[Dataset entries]
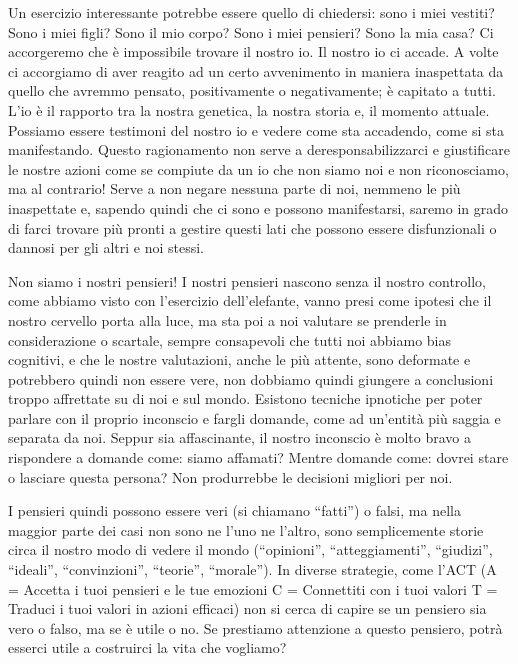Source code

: \documentclass[12pt]{book} %
\begin{document}
\bigskip

Un esercizio interessante potrebbe essere quello di
chiedersi: sono i miei vestiti? Sono i miei figli? Sono il mio corpo? Sono i miei pensieri? Sono la mia casa? Ci
accorgeremo che è impossibile trovare il nostro io. Il nostro io ci accade. A volte ci accorgiamo di aver reagito ad un
certo avvenimento in maniera inaspettata da quello che avremmo pensato, positivamente o negativamente; è capitato a
tutti. L'io è il rapporto tra la nostra genetica, la nostra storia e, il momento attuale. Possiamo
essere testimoni del nostro io e vedere come sta accadendo, come si sta manifestando. Questo ragionamento non serve a
deresponsabilizzarci e giustificare le nostre azioni come se compiute da un io che non siamo noi e non riconosciamo, ma
al contrario! Serve a non negare nessuna parte di noi, nemmeno le più inaspettate e, sapendo quindi che ci sono e
possono manifestarsi, saremo in grado di farci trovare più pronti a gestire questi lati che possono essere
disfunzionali o dannosi per gli altri e noi stessi.

Non siamo i nostri pensieri! I nostri pensieri nascono senza il nostro controllo, come abbiamo visto con
l'esercizio dell'elefante, vanno presi come ipotesi che il nostro cervello
porta alla luce, ma sta poi a noi valutare se prenderle in considerazione o scartale, sempre consapevoli che tutti noi
abbiamo bias cognitivi, e che le nostre valutazioni, anche le più attente, sono deformate e potrebbero quindi non
essere vere, non dobbiamo quindi giungere a conclusioni troppo affrettate su di noi e sul mondo. Esistono tecniche
ipnotiche per poter parlare con il proprio inconscio e fargli domande, come ad un'entità più saggia e separata da noi.
Seppur sia affascinante, il nostro inconscio è molto bravo a rispondere a domande come: siamo affamati? Mentre domande
come: dovrei stare o lasciare questa persona? Non produrrebbe le decisioni migliori per noi. 

I pensieri quindi possono essere veri (si chiamano “fatti”) o falsi, ma nella maggior parte dei casi non sono ne
l'uno ne l'altro, sono semplicemente storie circa il nostro modo di vedere il
mondo (“opinioni”, “atteggiamenti”, “giudizi”, “ideali”, “convinzioni”, “teorie”, “morale”). In diverse strategie, come
l'ACT (A = Accetta i tuoi pensieri e le tue emozioni C = Connettiti con i tuoi valori T = Traduci
i tuoi valori in azioni efficaci) non si cerca di capire se un pensiero sia vero o falso, ma se è utile o no. Se
prestiamo attenzione a questo pensiero, potrà esserci utile a costruirci la vita che vogliamo?
\end{document}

• [YOUR ASSIGNMENT]: From the records above, report the count of lines containing "esercizio" and nothing more.

• [THE ANSWER]: 2